Etape 3: Validation du modèle

residu_std = residuals(model_2,
                   standardize = TRUE)

Méthode graphique

plot(residu_std, type = "l", col = "darkgreen", lwd = 2, main = "Graphe des résidus",
     xlab = "Temps", ylab = "e_t")

par(mfrow=c(1,2))
# Calculer et tracer l'ACF
acf(ts(residu_std), main="Corrélogramme simple", col="red",lag.max = 30)

# Calculer et tracer le PACF
pacf(ts(residu_std), main="corrélogramme partiel", col="red",lag.max = 30)

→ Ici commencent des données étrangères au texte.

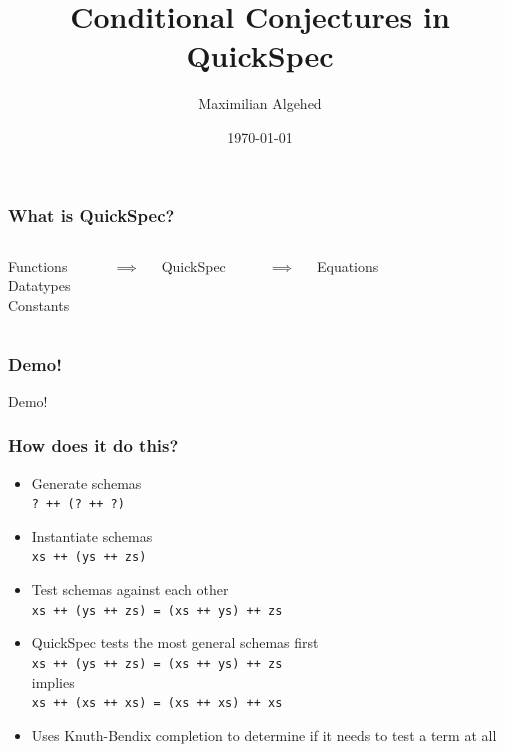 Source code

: \documentclass{beamer}
\title[Conditional Conjectures in QuickSpec]{Conditional Conjectures in QuickSpec} %
\author{Maximilian Algehed} %
\institute[CTH] %
{
Chalmers University of Technology \\ %
\medskip
\textit{m.algehed@gmail.com} %
}
\date{\today} %
\begin{document}
\begin{frame}
    \titlepage %
\end{frame}

\begin{frame}
    \frametitle{What is QuickSpec?}
    \begin{columns}
        \begin{block}{}
            Functions\\
            Datatypes\\
            Constants\\
        \end{block}

        \\
        \centerline{\Large{$\implies$}}

        \begin{block}{}
            QuickSpec
        \end{block}
        
        \\
        \centerline{\Large{$\implies$}}

        \begin{block}{}
            Equations
        \end{block}
    \end{columns}
\end{frame}

\begin{frame}
    \frametitle{Demo!}
        \Huge{\centerline{Demo!}}
\end{frame}

\begin{frame}
    \frametitle{How does it do this?}
        \begin{itemize}
            \item Generate schemas\\\texttt{? ++ (? ++ ?)}
            \item Instantiate schemas\\\texttt{xs ++ (ys ++ zs)}
            \item Test schemas against each other\\\texttt{xs ++ (ys ++ zs) = (xs ++ ys) ++ zs}
            \item QuickSpec tests the most general schemas first\\
                \texttt{xs ++ (ys ++ zs) = (xs ++ ys) ++ zs}\\implies\\\texttt{xs ++ (xs ++ xs) = (xs ++ xs) ++ xs}
            \item Uses Knuth-Bendix completion to determine if it needs to test a term at all
        \end{itemize}
\end{frame}
\end{document}
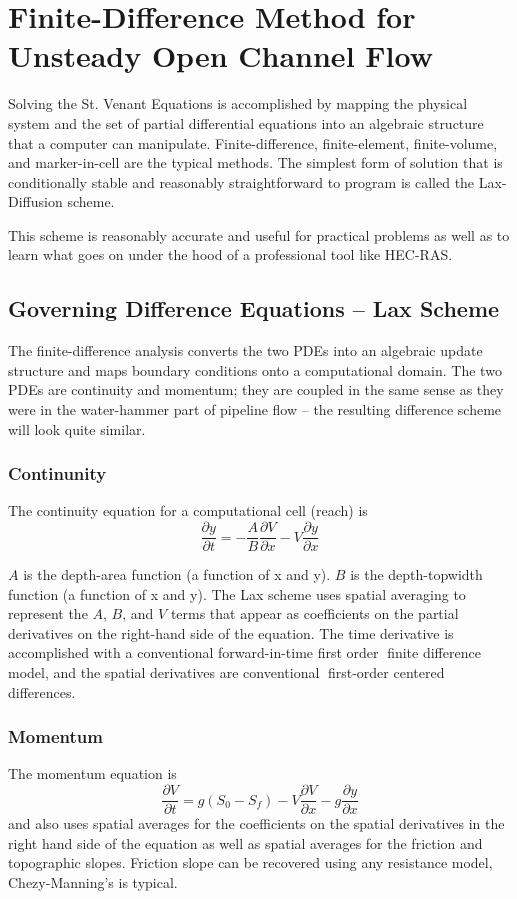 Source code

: \section{Finite-Difference Method for Unsteady Open Channel Flow}
Solving the St. Venant Equations is accomplished by mapping the physical system and the
set of partial differential equations into an algebraic structure that a computer can manipulate.
Finite-difference, finite-element, finite-volume, and marker-in-cell are the typical methods.
The simplest form of solution that is conditionally stable and reasonably straightforward to
program is called the Lax-Diffusion scheme.

This scheme is reasonably accurate and useful for practical problems as well as to learn what
goes on under the hood of a professional tool like HEC-RAS.
\subsection{Governing Difference Equations -- Lax Scheme}
The finite-difference analysis converts the two PDEs into an algebraic update structure and
maps boundary conditions onto a computational domain.
The two PDEs are continuity and momentum; they are coupled in the same sense as they were in the water-hammer part of pipeline flow -- the resulting difference scheme will look quite similar.
\subsubsection{Continunity}
The continuity equation for a computational cell (reach) is 
\begin{equation}
\frac{\partial y}{\partial t} = -\frac{A}{B}\frac{\partial V}{\partial x}-V\frac{\partial y}{\partial x}
\end{equation}

$A$ is the depth-area function (a function of x and y). 
$B$ is the depth-topwidth function (a function of x and y). 
The Lax scheme uses spatial averaging to represent the $A$, $B$, and $V$ terms that appear as coefficients on the partial derivatives on the right-hand side of the equation. 
The time derivative is accomplished with a conventional forward-in-time first order finite difference model, and the spatial derivatives are conventional first-order centered differences.

\subsubsection{Momentum}
The momentum equation is
\begin{equation}
\frac{\partial V}{\partial t} = g(S_0-S_f)-V\frac{\partial V}{\partial x}-g\frac{\partial y}{\partial x}
\end{equation}
and also uses spatial averages for the coefficients on the spatial derivatives in the right hand side of the equation as well as spatial averages for the friction and topographic slopes. 
Friction slope can be recovered using any resistance model, Chezy-Manning's is typical.

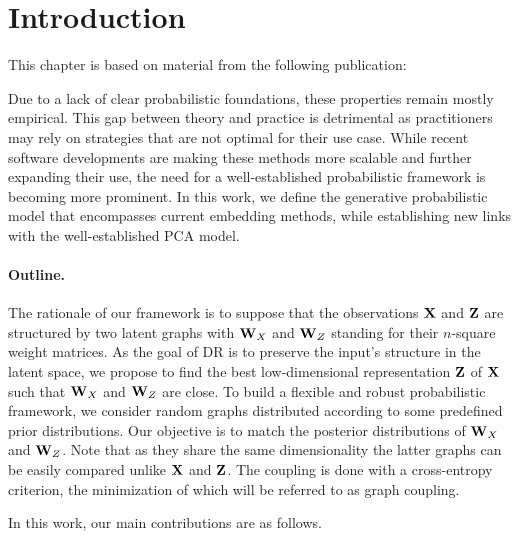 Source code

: \section{Introduction}\label{intro}


This chapter is based on material from the following publication:

\begin{center} 
\end{center}

Due to a lack of clear probabilistic foundations, these properties remain mostly empirical. This gap between theory and practice is detrimental as practitioners may rely on strategies that are not optimal for their use case.
While recent software developments are making these methods more scalable \cite{chan2018t,pezzotti2019gpgpu,linderman2019fast} and further expanding their use, the need for a well-established probabilistic framework is becoming more prominent.
In this work, we define the generative probabilistic model that encompasses current embedding methods, while establishing new links with the well-established PCA model.

\paragraph{Outline.} 
The rationale of our framework is to suppose that the observations $\mathbf{X}$ and $\mathbf{Z}$ are structured by two latent graphs with $\mathbf{W}_{X}$ and $\mathbf{W}_{Z}$ standing for their $n$-square weight matrices.
As the goal of DR is to preserve the input's structure in the latent space, we propose to find the best low-dimensional representation $\mathbf{Z}$ of $\mathbf{X}$ such that $\mathbf{W}_{X}$ and $\mathbf{W}_{Z}$ are close. To build a flexible and robust probabilistic framework, we consider random graphs distributed according to some predefined prior distributions. Our objective is to match the posterior distributions of $\mathbf{W}_{X}$ and $\mathbf{W}_{Z}$. Note that as they share the same dimensionality the latter graphs can be easily compared unlike $\mathbf{X}$ and $\mathbf{Z}$. The coupling is done with a cross-entropy criterion, the minimization of which will be referred to as graph coupling.

In this work, our main contributions are as follows.

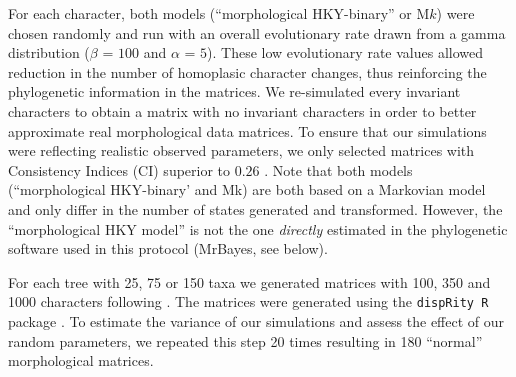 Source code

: \documentclass[12pt,letterpaper]{article}
\begin{document}
\noindent For each character, both models (``morphological HKY-binary'' or M$k$) were chosen randomly and run with an overall evolutionary rate drawn from a gamma distribution ($\beta$ = $100$ and $\alpha$ = $5$).
These low evolutionary rate values allowed reduction in the number of homoplasic character changes, thus reinforcing the phylogenetic information in the matrices.
We re-simulated every invariant characters to obtain a matrix with no invariant characters in order to better approximate real morphological data matrices.
To ensure that our simulations were reflecting realistic observed parameters, we only selected matrices with Consistency Indices (CI) superior to $0.26$ \citep{sanderson1989patterns,OReilly20160081}.
Note that both models (``morphological HKY-binary' and Mk) are both based on a Markovian model and only differ in the number of states generated and transformed.
However, the ``morphological HKY model'' is not the one \textit{directly} estimated in the phylogenetic software used in this protocol (MrBayes, see below).

For each tree with 25, 75 or 150 taxa we generated matrices with 100, 350 and 1000 characters following \cite{OReilly20160081}.
The matrices were generated using the \texttt{dispRity R} package \citep{thomas_guillerme_2016_55646}.
To estimate the variance of our simulations and assess the effect of our random parameters, we repeated this step 20 times resulting in 180 ``normal'' morphological matrices.
\end{document}
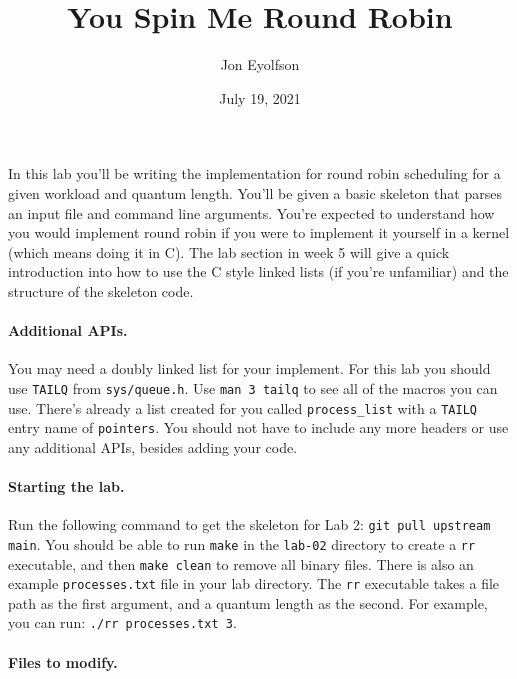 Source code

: 

\title{You Spin Me Round Robin}
\author{Jon Eyolfson}
\date{July 19, 2021}



\maketitle

In this lab you'll be writing the implementation for round robin scheduling
for a given workload and quantum length.
You'll be given a basic skeleton that parses an input file and command line
arguments.
You're expected to understand how you would implement round robin if you were
to implement it yourself in a kernel (which means doing it in C).
The lab section in week 5 will give a quick introduction into how to use the
C style linked lists (if you're unfamiliar) and the structure of the skeleton
code.

\paragraph{Additional APIs.}

You may need a doubly linked list for your implement.
For this lab you should use \texttt{TAILQ} from \texttt{sys/queue.h}.
Use \texttt{man 3 tailq} to see all of the macros you can use.
There's already a list created for you called \texttt{process\_list} with a
\texttt{TAILQ} entry name of \texttt{pointers}.
You should not have to include any more headers or use any additional APIs,
besides adding your code.

\paragraph{Starting the lab.}

Run the following command to get the skeleton for Lab 2:
\texttt{git pull upstream main}.
You should be able to run \texttt{make} in the \texttt{lab-02} directory to
create a \texttt{rr} executable, and then \texttt{make clean} to remove all
binary files.
There is also an example \texttt{processes.txt} file in your lab directory.
The \texttt{rr} executable takes a file path as the first argument, and a
quantum length as the second.
For example, you can run: \texttt{./rr processes.txt 3}.

\paragraph{Files to modify.}

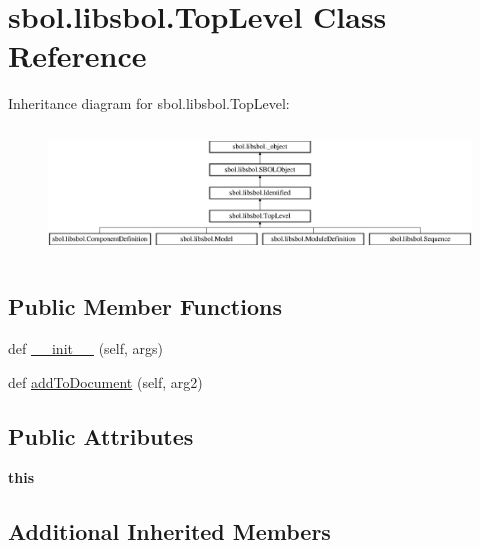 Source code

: \hypertarget{classsbol_1_1libsbol_1_1_top_level}{}\section{sbol.\+libsbol.\+Top\+Level Class Reference}
\label{classsbol_1_1libsbol_1_1_top_level}
Inheritance diagram for sbol.\+libsbol.\+Top\+Level\+:\begin{figure}[H]
\begin{center}
\leavevmode
\includegraphics[height=3.448276cm]{classsbol_1_1libsbol_1_1_top_level}
\end{center}
\end{figure}
\subsection*{Public Member Functions}
\begin{DoxyCompactItemize}
\item 
def \hyperlink{classsbol_1_1libsbol_1_1_top_level_a22abf31a9dc3e2074b03eb09f6398483}{\+\_\+\+\_\+init\+\_\+\+\_\+} (self, args)
\item 
def \hyperlink{classsbol_1_1libsbol_1_1_top_level_a94327e2aaf23d2788f39fc59feedd9cc}{add\+To\+Document} (self, arg2)
\end{DoxyCompactItemize}
\subsection*{Public Attributes}
\begin{DoxyCompactItemize}
\item 
{\bfseries this}\hypertarget{classsbol_1_1libsbol_1_1_top_level_aede346531ed7af0d9a5a328ccb72281d}{}\label{classsbol_1_1libsbol_1_1_top_level_aede346531ed7af0d9a5a328ccb72281d}

\end{DoxyCompactItemize}
\subsection*{Additional Inherited Members}


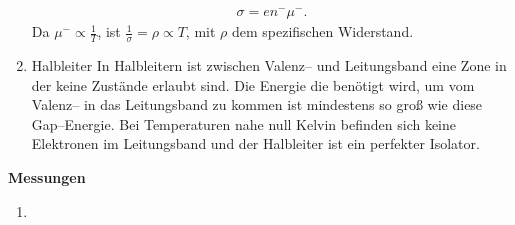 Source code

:\begin{enumerate}[label=--]
                \begin{align} 
                        \sigma =en^-\mu ^-
                .\end{align} 
                Da $\mu ^-\propto \tfrac{1}{T}$, ist $\tfrac{1}{\sigma }=\rho \propto T$, mit $\rho $ dem spezifischen Widerstand.
        \item Halbleiter \hspace{25pt} 
                In Halbleitern ist zwischen Valenz-- und Leitungsband eine Zone in der keine Zustände erlaubt sind. 
                Die Energie die benötigt wird, um vom Valenz-- in das Leitungsband zu kommen ist mindestens so groß wie diese Gap--Energie.
                Bei Temperaturen nahe null Kelvin befinden sich keine Elektronen im Leitungsband und der Halbleiter ist ein perfekter Isolator.
\end{enumerate}
\textbf{Messungen} 
\begin{enumerate}[label=--]
        \item 
\end{enumerate}

\newpage
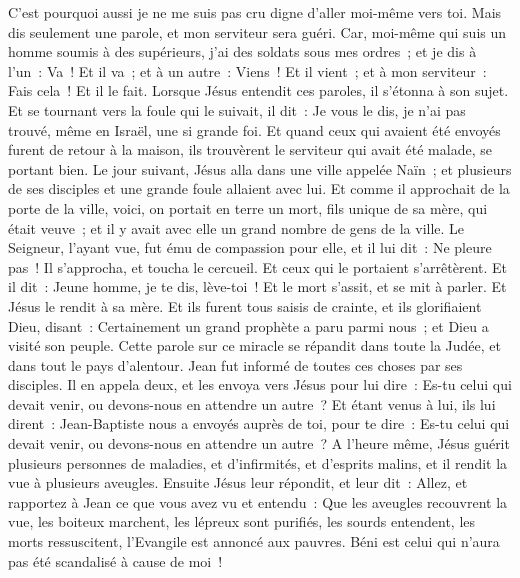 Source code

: \begin{multicols}{2}
C'est pourquoi aussi je ne me suis pas cru digne d'aller moi-même vers toi. Mais dis seulement une parole, et mon serviteur sera guéri.
Car, moi-même qui suis un homme soumis à des supérieurs, j'ai des soldats sous mes ordres~; et je dis à l'un~: Va~! Et il va~; et à un autre~: Viens~! Et il vient~; et à mon serviteur~: Fais cela~! Et il le fait.
Lorsque Jésus entendit ces paroles, il s'étonna à son sujet. Et se tournant vers la foule qui le suivait, il dit~: Je vous le dis, je n'ai pas trouvé, même en Israël, une si grande foi.
Et quand ceux qui avaient été envoyés furent de retour à la maison, ils trouvèrent le serviteur qui avait été malade, se portant bien.
Le jour suivant, Jésus alla dans une ville appelée Naïn~; et plusieurs de ses disciples et une grande foule allaient avec lui.
Et comme il approchait de la porte de la ville, voici, on portait en terre un mort, fils unique de sa mère, qui était veuve~; et il y avait avec elle un grand nombre de gens de la ville.
Le Seigneur, l'ayant vue, fut ému de compassion pour elle, et il lui dit~: Ne pleure pas~!
Il s'approcha, et toucha le cercueil. Et ceux qui le portaient s'arrêtèrent. Et il dit~: Jeune homme, je te dis, lève-toi~!
Et le mort s'assit, et se mit à parler. Et Jésus le rendit à sa mère.
Et ils furent tous saisis de crainte, et ils glorifiaient Dieu, disant~: Certainement un grand prophète a paru parmi nous~; et Dieu a visité son peuple.
Cette parole sur ce miracle se répandit dans toute la Judée, et dans tout le pays d'alentour.
Jean fut informé de toutes ces choses par ses disciples.
Il en appela deux, et les envoya vers Jésus pour lui dire~: Es-tu celui qui devait venir, ou devons-nous en attendre un autre~?
Et étant venus à lui, ils lui dirent~: Jean-Baptiste nous a envoyés auprès de toi, pour te dire~: Es-tu celui qui devait venir, ou devons-nous en attendre un autre~?
A l'heure même, Jésus guérit plusieurs personnes de maladies, et d'infirmités, et d'esprits malins, et il rendit la vue à plusieurs aveugles.
Ensuite Jésus leur répondit, et leur dit~: Allez, et rapportez à Jean ce que vous avez vu et entendu~: Que les aveugles recouvrent la vue, les boiteux marchent, les lépreux sont purifiés, les sourds entendent, les morts ressuscitent, l'Evangile est annoncé aux pauvres.
Béni est celui qui n'aura pas été scandalisé à cause de moi~!

\end{multicols}

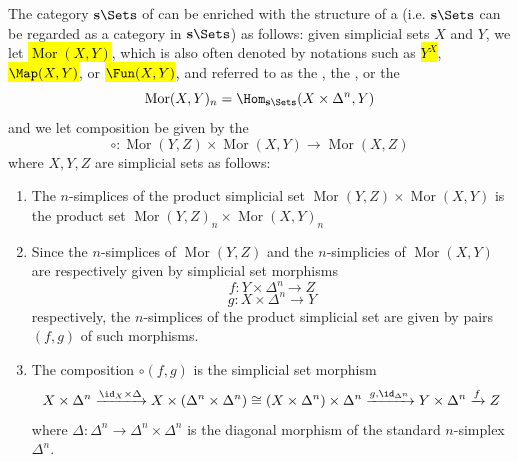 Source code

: \begin{definition} \label{definition:simplicial_category_of_simplicial_sets}
    The category $\mathbf{s}\Sets$ of  can be enriched with the structure of a  
    (i.e. $\mathbf{s}\Sets$ can be regarded as a category  in $\mathbf{s}\Sets$) as follows: given simplicial sets $X$ and $Y$, we let \hl{$\operatorname{Mor}(X,Y)$}, which is also often denoted by notations such as \hl{$Y^X$}, \hl{$\Map(X,Y)$}, or \hl{$\Fun(X,Y)$}, and referred to as the , the , or the 
    $$\operatorname{Mor}(X,Y)_n = \Hom_{\mathbf{s}\Sets}(X \times \Delta^n, Y)$$
    and we let composition be given by the 
    $$\circ: \operatorname{Mor}(Y,Z) \times \operatorname{Mor}(X,Y) \to \operatorname{Mor}(X,Z)$$
    where $X,Y,Z$ are simplicial sets as follows:
    \begin{enumerate}
        \item The $n$-simplices of the product simplicial set $\operatorname{Mor}(Y,Z) \times \operatorname{Mor}(X,Y)$ is the product set $\operatorname{Mor}(Y,Z)_n \times \operatorname{Mor}(X,Y)_n$

        \item Since the $n$-simplices of $\operatorname{Mor}(Y,Z)$ and the $n$-simplicies of $\operatorname{Mor}(X,Y)$ are respectively given by simplicial set morphisms
        $$f: Y \times \Delta^n \to Z$$
        $$g: X \times \Delta^n \to Y$$
        respectively, the $n$-simplices of the product simplicial set are given by pairs $(f,g)$ of such morphisms.
        \item The composition $\circ(f,g)$ is the simplicial set morphism
        $$X \times \Delta^n \xrightarrow{\id_X \times \Delta} X \times (\Delta^n \times \Delta^n) \cong (X \times \Delta^n) \times \Delta^n \xrightarrow{g, \id_{\Delta^n}} Y \times \Delta^n \xrightarrow{f} Z$$
        where $\Delta: \Delta^n \to \Delta^n \times \Delta^n$ is the diagonal morphism of the standard $n$-simplex $\Delta^n$.
    \end{enumerate}


\end{definition}

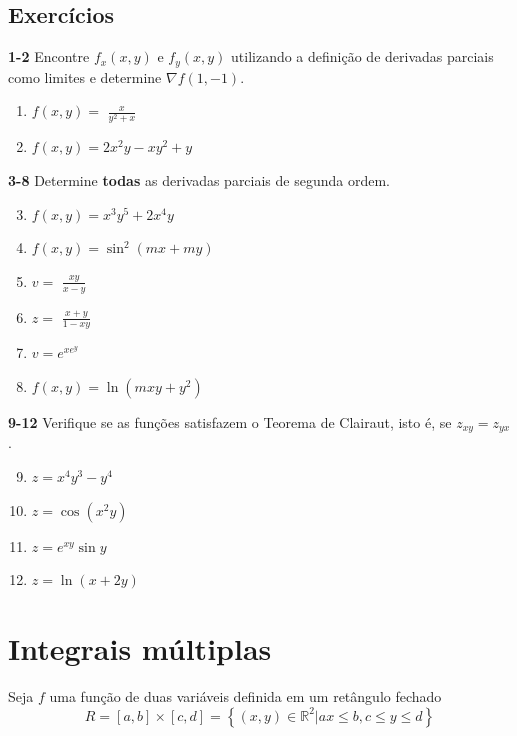 \documentclass[a4paper, 12pt]{extreport}
\begin{document}
      \section{Exercícios}
      {\color{astral}\textbf{1-2}} Encontre $f_x(x,y)$ e $f_y(x,y)$ utilizando a definição de derivadas parciais como limites e \hspace*{5mm} determine $\nabla f(1,-1)$.
        \begin{multicols}{2}
          \begin{enumerate}
            \item $f(x,y) =$ {\large$\frac{x}{y^2+x}$}
            \item $f(x,y) = 2x^2y - xy^2 + y$
          \end{enumerate}
        \end{multicols}
        {\color{astral}\textbf{3-8}} Determine \textbf{todas} as derivadas parciais de segunda ordem.
        \begin{multicols}{2}
          \begin{enumerate}
            \setcounter{enumi}{2}
            \item $f(x,y) = x^3y^5 + 2x^4y$
            \item $f(x,y) = \sin^2{(mx + my)}$
            \item $v =$ {\large$\frac{xy}{x-y}$}
            \item $z =$ {\large$\frac{x+y}{1-xy}$}
            \item $v = e^{xe^y}$
            \item $f(x,y) = \ln{(mxy+y^2)}$
          \end{enumerate}
        \end{multicols}
        {\color{astral}\textbf{9-12}} Verifique se as funções satisfazem o Teorema de Clairaut, isto é, se $z_{xy} = z_{yx}$.
        \begin{multicols}{2}
          \begin{enumerate}
            \setcounter{enumi}{8}
            \item $z = x^4y^3 - y^4$
            \item $z = \cos{(x^2y)}$
            \item $z = e^{xy}\sin{y}$
            \item $z = \ln{(x+2y)}$
          \end{enumerate}
        \end{multicols}


  \chapter{\texorpdfstring{Integrais múltiplas}{TEXT}{}}
    Seja $f$ uma função de duas variáveis definida em um retângulo fechado
    $$ R = [a,b] \times [c,d] = \left\{(x,y) \in \mathbb{R}^2 | a x \leqslant b, c \leqslant y \leqslant d \right\} $$
\end{document}
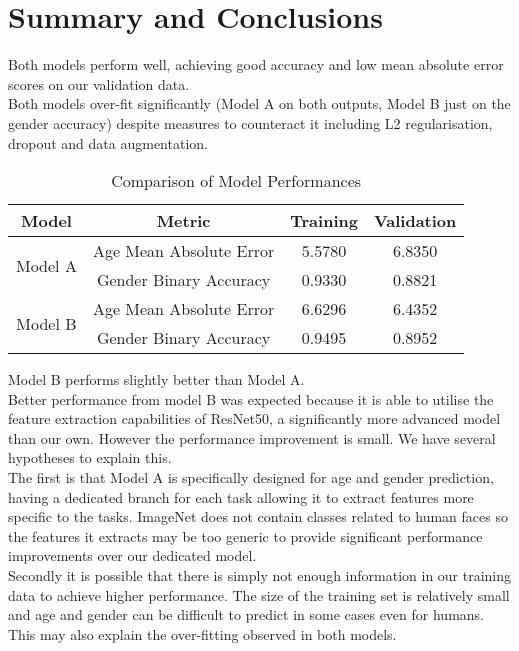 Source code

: \section{Summary and Conclusions}
Both models perform well, achieving good accuracy and low mean absolute error scores on our validation data.\\
Both models over-fit significantly (Model A on both outputs, Model B just on the gender accuracy) despite measures to counteract it including L2 regularisation, dropout and data augmentation.

\begin{table}[h!]
    \centering
    \begin{tabular}[h]{c|c|c|c}
        \hline
        Model & Metric & Training & Validation \\
        \hline
        \multirow{2}{4em}{Model A} & Age Mean Absolute Error & 5.5780 & 6.8350 \\
        \cline{2-4}
        & Gender Binary Accuracy & 0.9330 & 0.8821 \\
        \hline
        \multirow{2}{4em}{Model B} & Age Mean Absolute Error & 6.6296 & 6.4352 \\
        \cline{2-4}
        & Gender Binary Accuracy & 0.9495 & 0.8952 \\
        \hline
    \end{tabular}
    \caption{\label{tab:ModelPerformanceComparision}Comparison of Model Performances}
\end{table}

Model B performs slightly better than Model A. \\
Better performance from model B was expected because it is able to utilise the feature extraction capabilities of ResNet50, a significantly more advanced model than our own.
However the performance improvement is small. We have several hypotheses to explain this. \\
The first is that Model A is specifically designed for age and gender prediction, having a dedicated branch for each task allowing it to extract features more specific to the tasks. ImageNet does not contain classes related to human faces so the features it extracts may be too generic to provide significant performance improvements over our dedicated model.\\
Secondly it is possible that there is simply not enough information in our training data to achieve higher performance. The size of the training set is relatively small and age and gender can be difficult to predict in some cases even for humans. This may also explain the over-fitting observed in both models.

Vérification de la distribution

qqnorm(residu_std)
qqline(residu_std, col="red")

Se rassurer de l’abscence d’effet ARCH

Box.test(residu_std, lag=1, type="Ljung-Box")
## 
##  Box-Ljung test
## 
## data:  residu_std
## X-squared = 0.19966, df = 1, p-value = 0.655
ArchTest(residu_std^2, lags = 1)
## 
##  ARCH LM-test; Null hypothesis: no ARCH effects
## 
## data:  residu_std^2
## Chi-squared = 0.0012546, df = 1, p-value = 0.9717